Segment Start: RECORDS FOR THE EXERCISE

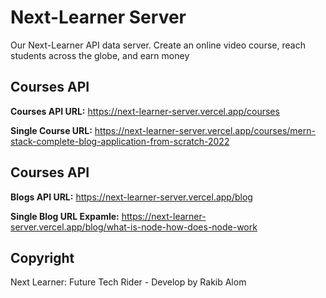 # Next-Learner Server
Our Next-Learner API data server. Create an online video course, reach students across the globe, and earn money

## Courses API
**Courses API URL:** https://next-learner-server.vercel.app/courses

**Single Course URL:** https://next-learner-server.vercel.app/courses/mern-stack-complete-blog-application-from-scratch-2022

## Courses API
**Blogs API URL:** https://next-learner-server.vercel.app/blog

**Single Blog URL Expamle:** https://next-learner-server.vercel.app/blog/what-is-node-how-does-node-work

## Copyright
Next Learner: Future Tech Rider - Develop by Rakib Alom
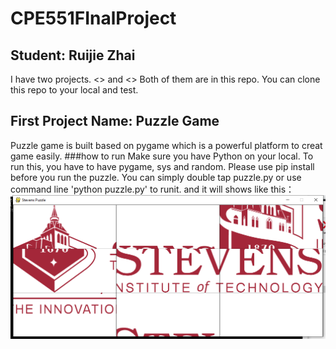 # CPE551FInalProject
## Student: Ruijie Zhai
I have two projects. <<Stevens Puzzle>> and <<Translator>>
Both of them are in this repo. You can clone this repo to your local and test.

## First Project Name: Puzzle Game
Puzzle game is built based on pygame which is a powerful platform to creat game easily.
###how to run
Make sure you have Python on your local.
To run this, you have to have pygame, sys and random. Please use pip install before you run the puzzle.
You can simply double tap puzzle.py or use command line 'python puzzle.py' to runit.
and it will shows like this：
 ![image](https://github.com/JarryZhai/CPE551FinalProject/raw/master/images/3.png)


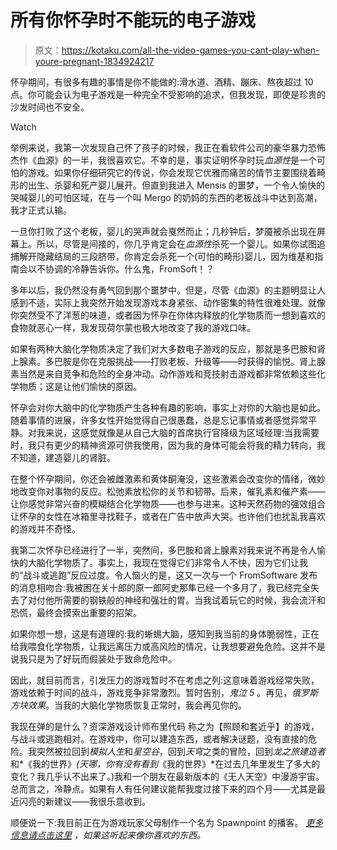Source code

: # 所有你怀孕时不能玩的电子游戏

> 原文：<https://kotaku.com/all-the-video-games-you-cant-play-when-youre-pregnant-1834924217>

怀孕期间，有很多有趣的事情是你不能做的:滑水道、酒精、蹦床、熬夜超过 10 点。你可能会认为电子游戏是一种完全不受影响的追求，但我发现，即使是珍贵的沙发时间也不安全。

Watch

举例来说，我第一次发现自己怀了孩子的时候，我正在看软件公司的豪华暴力恐怖杰作《血源》的一半，我很喜欢它。不幸的是，事实证明怀孕时玩*血源性*是一个可怕的游戏。如果你仔细研究它的传说，你会发现它优雅而痛苦的情节主要围绕着畸形的出生、杀婴和死产婴儿展开。但直到我进入 Mensis 的噩梦，一个令人愉快的哭喊婴儿的可怕区域，在与一个叫 Mergo 的奶妈的东西的老板战斗中达到高潮，我才正式认输。

一旦你打败了这个老板，婴儿的哭声就会戛然而止；几秒钟后，梦魇被杀出现在屏幕上。所以，尽管是间接的，你几乎肯定会在*血源性*杀死一个婴儿。如果你试图追捕解开隐藏结局的三段脐带，你肯定会杀死一个(可怕的畸形)婴儿，因为维基和指南会以不协调的冷静告诉你。什么鬼，FromSoft！？

多年以后，我仍然没有勇气回到那个噩梦中。但是，尽管《血源》的主题明显让人感到不适，实际上我突然开始发现游戏本身紧张、动作密集的特性很难处理。就像你突然受不了洋葱的味道，或者因为怀孕在你体内释放的化学物质而一想到喜欢的食物就恶心一样，我发现荷尔蒙也极大地改变了我的游戏口味。

如果有两种大脑化学物质决定了我们对大多数电子游戏的反应，那就是多巴胺和肾上腺素。多巴胺是你在克服挑战——打败老板、升级等——时获得的愉悦。肾上腺素当然是来自竞争和危险的全身冲动。动作游戏和竞技射击游戏都非常依赖这些化学物质；这是让他们愉快的原因。

怀孕会对你大脑中的化学物质产生各种有趣的影响，事实上对你的大脑也是如此。随着事情的进展，许多女性开始觉得自己很愚蠢，总是忘记事情或者感觉异常平静。对我来说，这感觉就像是从自己大脑的首席执行官降级为区域经理:当我需要时，我只有更少的精神资源可供我使用，因为我的身体可能会将我的精力转向，我不知道，建造婴儿的肾脏。

在整个怀孕期间，你还会被雌激素和黄体酮淹没，这些激素会改变你的情绪，微妙地改变你对事物的反应。松弛素放松你的关节和韧带。后来，催乳素和催产素——让你感觉非常兴奋的模糊结合化学物质——也参与进来。这种天然药物的强效组合让怀孕的女性在冰箱里寻找鞋子，或者在广告中放声大哭。也许他们也扰乱我喜欢的游戏并不奇怪。

我第二次怀孕已经进行了一半，突然间，多巴胺和肾上腺素对我来说不再是令人愉快的大脑化学物质了。事实上，我现在觉得它们非常令人不快，因为它们让我的“战斗或逃跑”反应过度。令人恼火的是，这又一次与一个 FromSoftware 发布的消息相吻合:我被困在关十郎的原一郎阿史那隼已经一个多月了，我已经完全失去了对付他所需要的钢铁般的神经和强壮的胃。当我试着玩它的时候，我会流汗和恐慌，最终会摸索出重要的招架。

如果你想一想，这是有道理的:我的蜥蜴大脑，感知到我当前的身体脆弱性，正在给我喂食化学物质，让我远离压力或高风险的情况，让我想要避免危险。这并不是说我只是为了好玩而假装处于致命危险中。

因此，就目前而言，引发压力的游戏暂时不在考虑之列:这意味着游戏经常失败，游戏依赖于时间的战斗，游戏竞争非常激烈。暂时告别，*鬼泣 5* 。再见，*俄罗斯方块效果*。当我的大脑化学物质恢复正常时，我会再见你的。

我现在弹的是什么？资深游戏设计师布里代码 称之为【照顾和套近乎】的游戏，与战斗或逃跑相对。在游戏中，你可以建造东西，或者解决谜题，没有直接的危险。我突然被拉回到*模拟人生*和*星空谷*，回到*天穹*之类的冒险，回到*龙之旅建造者*和*《我的世界》*(天哪，你有没有看到*《我的世界》*在过去几年里发生了多大的变化？我几乎认不出来了。)我和一个朋友在最新版本的《无人天空》中漫游宇宙。总而言之，冷静点。如果有人有任何建议能帮我度过接下来的四个月——尤其是最近闪亮的新建议——我很乐意收到。

顺便说一下:我目前正在为游戏玩家父母制作一个名为 Spawnpoint 的播客。 [*更多信息请点击这里*](https://tinyletter.com/SpawnpointPodcast) *，如果这听起来像你喜欢的东西。*
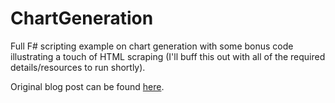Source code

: # ChartGeneration
Full F# scripting example on chart generation with some bonus code illustrating a touch of HTML scraping (I'll buff this out with all of the required details/resources to run shortly).

Original blog post can be found <a href="https://bearandhammer.net/2016/01/17/chart-tastic-f-goodness/" target="_blank">here</a>.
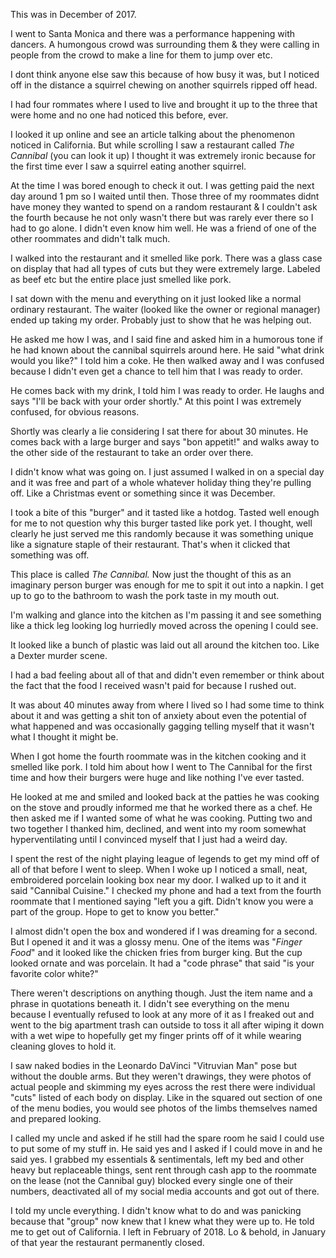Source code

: This was in December of 2017.

I went to Santa Monica and there was a performance happening with dancers. A humongous crowd was surrounding them & they were calling in people from the crowd to make a line for them to jump over etc.

I dont think anyone else saw this because of how busy it was, but I noticed off in the distance a squirrel chewing on another squirrels ripped off head. 

I had four rommates where I used to live and brought it up to the three that were home and no one had noticed this before, ever. 

I looked it up online and see an article talking about the phenomenon noticed in California. But while scrolling I saw a restaurant called *The Cannibal* (you can look it up) I thought it was extremely ironic because for the first time ever I saw a squirrel eating another squirrel. 

At the time I was bored enough to check it out. I was getting paid the next day around 1 pm so I waited until then. Those three of my roommates didnt have money they wanted to spend on a random restaurant & I couldn't ask the fourth because he not only wasn't there but was rarely ever there so I had to go alone. I didn't even know him well. He was a friend of one of the other roommates and didn't talk much.

I walked into the restaurant and it smelled like pork. There was a glass case on display that had all types of cuts but they were extremely large. Labeled as beef etc but the entire place just smelled like pork.

I sat down with the menu and everything on it just looked like a normal ordinary restaurant. The waiter (looked like the owner or regional manager) ended up taking my order. Probably just to show that he was helping out. 

He asked me how I was, and I said fine and asked him in a humorous tone if he had known about the cannibal squirrels around here. He said "what drink would you like?" I told him a coke. He then walked away and I was confused because I didn't even get a chance to tell him that I was ready to order.

He comes back with my drink, I told him I was ready to order. He laughs and says "I'll be back with your order shortly." At this point I was extremely confused, for obvious reasons.

Shortly was clearly a lie considering I sat there for about 30 minutes. He comes back with a large burger and says "bon appetit!" and walks away to the other side of the restaurant to take an order over there.

I didn't know what was going on. I just assumed I walked in on a special day and it was free and part of a whole whatever holiday thing they're pulling off. Like a Christmas event or something since it was December.

I took a bite of this "burger" and it tasted like a hotdog. Tasted well enough for me to not question why this burger tasted like pork yet. I thought, well clearly he just served me this randomly because it was something unique like a signature staple of their restaurant. That's when it clicked that something was off. 

This place is called *The Cannibal.* Now just the thought of this as an imaginary person burger was enough for me to spit it out into a napkin. I get up to go to the bathroom to wash the pork taste in my mouth out.

I'm walking and glance into the kitchen as I'm passing it and see something like a thick leg looking log hurriedly moved across the opening I could see. 

It looked like a bunch of plastic was laid out all around the kitchen too. Like a Dexter murder scene. 

I had a bad feeling about all of that and didn't even remember or think about the fact that the food I received wasn't paid for because I rushed out.

It was about 40 minutes away from where I lived so I had some time to think about it and was getting a shit ton of anxiety about even the potential of what happened and was occasionally gagging telling myself that it wasn't what I thought it might be.

When I got home the fourth roommate was in the kitchen cooking and it smelled like pork. I told him about how I went to The Cannibal for the first time and how their burgers were huge and like nothing I've ever tasted. 

He looked at me and smiled and looked back at the patties he was cooking on the stove and proudly informed me that he worked there as a chef. He then asked me if I wanted some of what he was cooking. Putting two and two together I thanked him, declined, and went into my room somewhat hyperventilating until I convinced myself that I just had a weird day.

I spent the rest of the night playing league of legends to get my mind off of all of that before I went to sleep. When I woke up I noticed a small, neat, embroidered porcelain looking box near my door. I walked up to it and it said "Cannibal Cuisine." I checked my phone and had a text from the fourth roommate that I mentioned saying "left you a gift. Didn't know you were a part of the group. Hope to get to know you better."

I almost didn't open the box and wondered if I was dreaming for a second. But I opened it and it was a glossy menu. One of the items was "*Finger Food*" and it looked like the chicken fries from burger king. But the cup looked ornate and was porcelain. It had a "code phrase" that said "is your favorite color white?"

There weren't descriptions on anything though. Just the item name and a phrase in quotations beneath it. I didn't see everything on the menu because I eventually refused to look at any more of it as I freaked out and went to the big apartment trash can outside to toss it all after wiping it down with a wet wipe to hopefully get my finger prints off of it while wearing cleaning gloves to hold it. 

I saw naked bodies in the Leonardo DaVinci "Vitruvian Man" pose but without the double arms. But they weren't drawings, they were photos of actual people and skimming my eyes across the rest there were individual "cuts" listed of each body on display. Like in the squared out section of one of the menu bodies, you would see photos of the limbs themselves named and prepared looking.

I called my uncle and asked if he still had the spare room he said I could use to put some of my stuff in. He said yes and I asked if I could move in and he said yes. I grabbed my essentials & sentimentals, left my bed and other heavy but replaceable things, sent rent through cash app to the roommate on the lease (not the Cannibal guy) blocked every single one of their numbers, deactivated all of my social media accounts and got out of there. 

I told my uncle everything. I didn't know what to do and was panicking because that "group" now knew that I knew what they were up to. He told me to get out of California. I left in February of 2018. Lo & behold, in January of that year the restaurant permanently closed. 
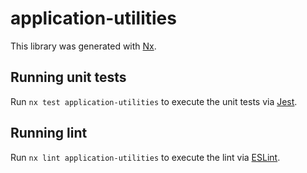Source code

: # application-utilities

This library was generated with [Nx](https://nx.dev).

## Running unit tests

Run `nx test application-utilities` to execute the unit tests via [Jest](https://jestjs.io).

## Running lint

Run `nx lint application-utilities` to execute the lint via [ESLint](https://eslint.org/).
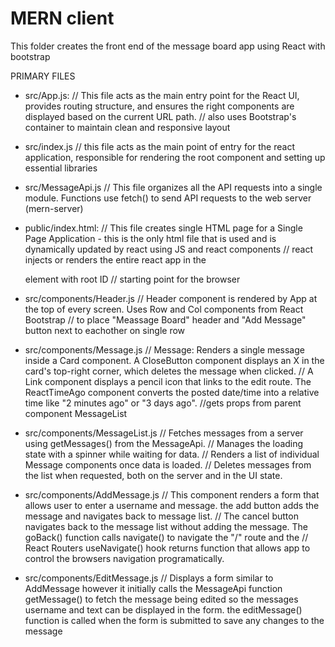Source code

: # MERN client 

This folder creates the front end of the message board app using React with bootstrap



PRIMARY FILES


- src/App.js:
    // This file acts as the main entry point for the React UI, provides routing structure, and ensures the right components are displayed based on the current URL path.
    // also uses Bootstrap's container to maintain clean and responsive layout


- src/index.js
    // this file acts as the main point of entry for the react application, responsible for rendering the root component and setting up essential libraries


- src/MessageApi.js
    // This file organizes all the API requests into a single module. Functions use fetch() to send API requests to the web server (mern-server)


- public/index.html: 
    // This file creates single HTML page for a Single Page Application - this is the only html file that is used and is dynamically updated by react using JS and react components
    // react injects or renders the entire react app in the <div> element with root ID
    // starting point for the browser


- src/components/Header.js
    // Header component is rendered by App at the top of every screen. Uses Row and Col components from React Bootstrap
    // to place "Meassage Board" header and "Add Message" button next to eachother on single row 


- src/components/Message.js
    // Message: Renders a single message inside a Card component. A CloseButton component displays an X in the card's top-right corner, which deletes the message when clicked.
    // A Link component displays a pencil icon that links to the edit route. The ReactTimeAgo component converts the posted date/time into a relative time like 
        "2 minutes ago" or "3 days ago".
    //gets props from parent component MessageList


- src/components/MessageList.js
    // Fetches messages from a server using getMessages() from the MessageApi.
    // Manages the loading state with a spinner while waiting for data.
    // Renders a list of individual Message components once data is loaded.
    // Deletes messages from the list when requested, both on the server and in the UI state.


- src/components/AddMessage.js
    // This component renders a form that allows user to enter a username and message. the add button adds the message and navigates back to message list.
    // The cancel button navigates back to the message list without adding the message. The goBack() function calls navigate() to navigate the "/" route and the
    // React Routers useNavigate() hook returns function that allows app to control the browsers navigation programatically. 


- src/components/EditMessage.js
    // Displays a form similar to AddMessage however it initially calls the MessageApi function getMessage() to fetch the message being edited so the messages username
        and text can be displayed in the form. the editMessage() function is called when the form is submitted to save any changes to the message
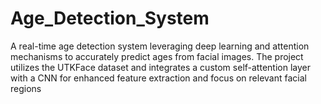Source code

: # Age_Detection_System
 A real-time age detection system leveraging deep learning and attention mechanisms to accurately predict ages from facial images. The project utilizes the UTKFace dataset and integrates a custom self-attention layer with a CNN for enhanced feature extraction and focus on relevant facial regions
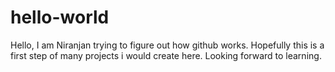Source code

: # hello-world
Hello,
I am Niranjan trying to figure out how github works. Hopefully this is a first step of many projects i would create here.
Looking forward to learning.
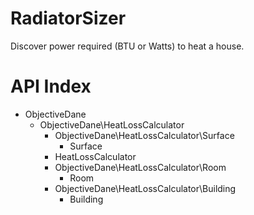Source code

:# RadiatorSizer
Discover power required (BTU or Watts) to heat a house.

API Index
=========

* ObjectiveDane
    * ObjectiveDane\HeatLossCalculator
        * ObjectiveDane\HeatLossCalculator\Surface
            * Surface
        * HeatLossCalculator
        * ObjectiveDane\HeatLossCalculator\Room
            * Room
        * ObjectiveDane\HeatLossCalculator\Building
            * Building

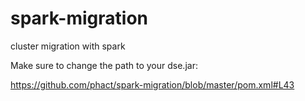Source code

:# spark-migration
cluster migration with spark

Make sure to change the path to your dse.jar:

https://github.com/phact/spark-migration/blob/master/pom.xml#L43
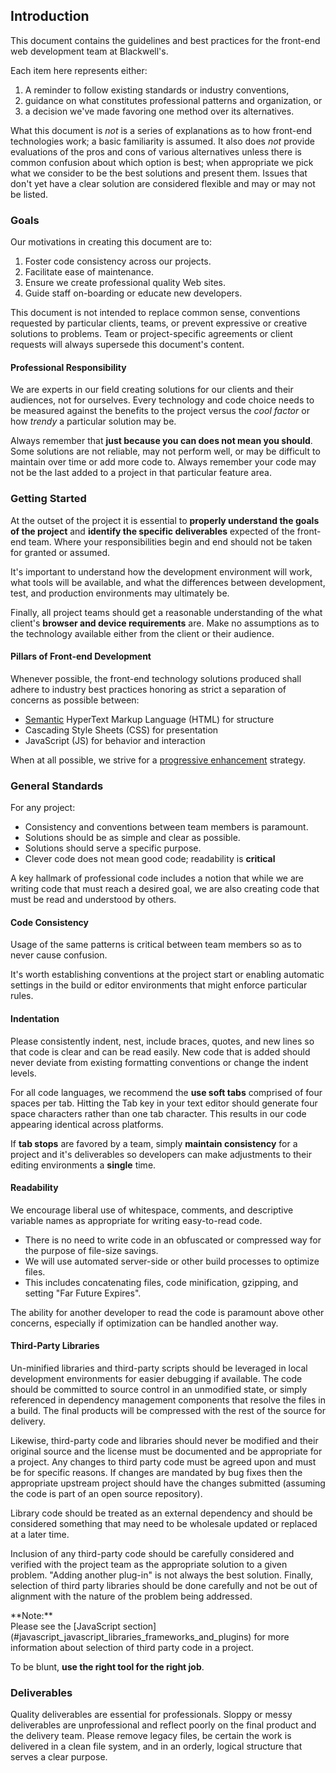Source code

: ## Introduction

This document contains the guidelines and best practices for the front-end web development team at Blackwell's.

Each item here represents either:

1. A reminder to follow existing standards or industry conventions,
1. guidance on what constitutes professional patterns and organization, or
1. a decision we've made favoring one method over its alternatives.

What this document is _not_ is a series of explanations as to how front-end technologies work; a basic familiarity is assumed. It also does _not_ provide evaluations of the pros and cons of various alternatives unless there is common confusion about which option is best; when appropriate we pick what we consider to be the best solutions and present them. Issues that don't yet have a clear solution are considered flexible and may or may not be listed.

### Goals

Our motivations in creating this document are to:

 1. Foster code consistency across our projects.
 1. Facilitate ease of maintenance.
 1. Ensure we create professional quality Web sites.
 1. Guide staff on-boarding or educate new developers.

This document is not intended to replace common sense, conventions requested by particular clients, teams, or prevent expressive or creative solutions to problems. Team or project-specific agreements or client requests will always supersede this document's content.

#### Professional Responsibility

We are experts in our field creating solutions for our clients and their audiences, not for ourselves. Every technology and code choice needs to be measured against the benefits to the project versus the _cool factor_ or how _trendy_ a particular solution may be.

Always remember that **just because you can does not mean you should**. Some solutions are not reliable, may not perform well, or may be difficult to maintain over time or add more code to. Always remember your code may not be the last added to a project in that particular feature area.

### Getting Started

At the outset of the project it is essential to **properly understand the goals of the project** and **identify the specific deliverables** expected of the front-end team. Where your responsibilities begin and end should not be taken for granted or assumed.

It's important to understand how the development environment will work, what tools will be available, and what the differences between development, test, and production environments may ultimately be.

Finally, all project teams should get a reasonable understanding of the what client's **browser and device requirements** are. Make no assumptions as to the technology available either from the client or their audience.

#### Pillars of Front-end Development

Whenever possible, the front-end technology solutions produced shall adhere to industry best practices honoring as strict a separation of concerns as possible between:

 - [Semantic][link-semantic] HyperText Markup Language (HTML) for structure
 - Cascading Style Sheets (CSS) for presentation
 - JavaScript (JS) for behavior and interaction

When at all possible, we strive for a [progressive enhancement][link-progressive] strategy.

### General Standards

For any project:

 - Consistency and conventions between team members is paramount.
 - Solutions should be as simple and clear as possible.
 - Solutions should serve a specific purpose.
 - Clever code does not mean good code; readability is **critical**

A key hallmark of professional code includes a notion that while we are writing code that must reach a desired goal, we are also creating code that must be read and understood by others.

#### Code Consistency

Usage of the same patterns is critical between team members so as to never cause confusion.

It's worth establishing conventions at the project start or enabling automatic settings in the build or editor environments that might enforce particular rules.

#### Indentation

Please consistently indent, nest, include braces, quotes, and new lines so that code is clear and can be read easily. New code that is added should never deviate from existing formatting conventions or change the indent levels.

For all code languages, we recommend the **use soft tabs** comprised of four spaces per tab. Hitting the Tab key in your text editor should generate four space characters rather than one tab character. This results in our code appearing identical across platforms.

If **tab stops** are favored by a team, simply **maintain consistency** for a project and it's deliverables so developers can make adjustments to their editing environments a **single** time.

#### Readability

We encourage liberal use of whitespace, comments, and descriptive variable names as appropriate for writing easy-to-read code.

 - There is no need to write code in an obfuscated or compressed way for the purpose of file-size savings.
 - We will use automated server-side or other build processes to optimize files.
 - This includes concatenating files, code minification, gzipping, and setting "Far Future Expires".

The ability for another developer to read the code is paramount above other concerns, especially if optimization can be handled another way.

#### Third-Party Libraries

Un-minified libraries and third-party scripts should be leveraged in local development environments for easier debugging if available. The code should be committed to source control in an unmodified state, or simply referenced in dependency management components that resolve the files in a build. The final products will be compressed with the rest of the source for delivery.

Likewise, third-party code and libraries should never be modified and their original source and the license must be documented and be appropriate for a project. Any changes to third party code must be agreed upon and must be for specific reasons. If changes are mandated by bug fixes then the appropriate upstream project should have the changes submitted (assuming the code is part of an open source repository).

Library code should be treated as an external dependency and should be considered something that may need to be wholesale updated or replaced at a later time.

Inclusion of any third-party code should be carefully considered and verified with the project team as the appropriate solution to a given problem. "Adding another plug-in" is not always the best solution. Finally, selection of third party libraries should be done carefully and not be out of alignment with the nature of the problem being addressed.

<aside class="box">
    <p>**Note:**<br>
    Please see the [JavaScript section](#javascript_javascript_libraries_frameworks_and_plugins) for more information about selection of third party code in a project.</p>
</aside>

To be blunt, **use the right tool for the right job**.

### Deliverables

Quality deliverables are essential for professionals. Sloppy or messy deliverables are unprofessional and reflect poorly on the final product and the delivery team. Please remove legacy files, be certain the work is delivered in a clean file system, and in an orderly, logical structure that serves a clear purpose.


[link-semantic]: http://www.bbc.co.uk/guidelines/futuremedia/technical/semantic_markup.shtml
[link-progressive]: https://en.wikipedia.org/wiki/Progressive_enhancement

Segment End: RECORDS FOR THE EXERCISE

REQUIRED WORK - Go through the entries and return each line where the word "navigates" occurs.

EXERCISE RESULT -
    // This component renders a form that allows user to enter a username and message. the add button adds the message and navigates back to message list.
    // The cancel button navigates back to the message list without adding the message. The goBack() function calls navigate() to navigate the "/" route and the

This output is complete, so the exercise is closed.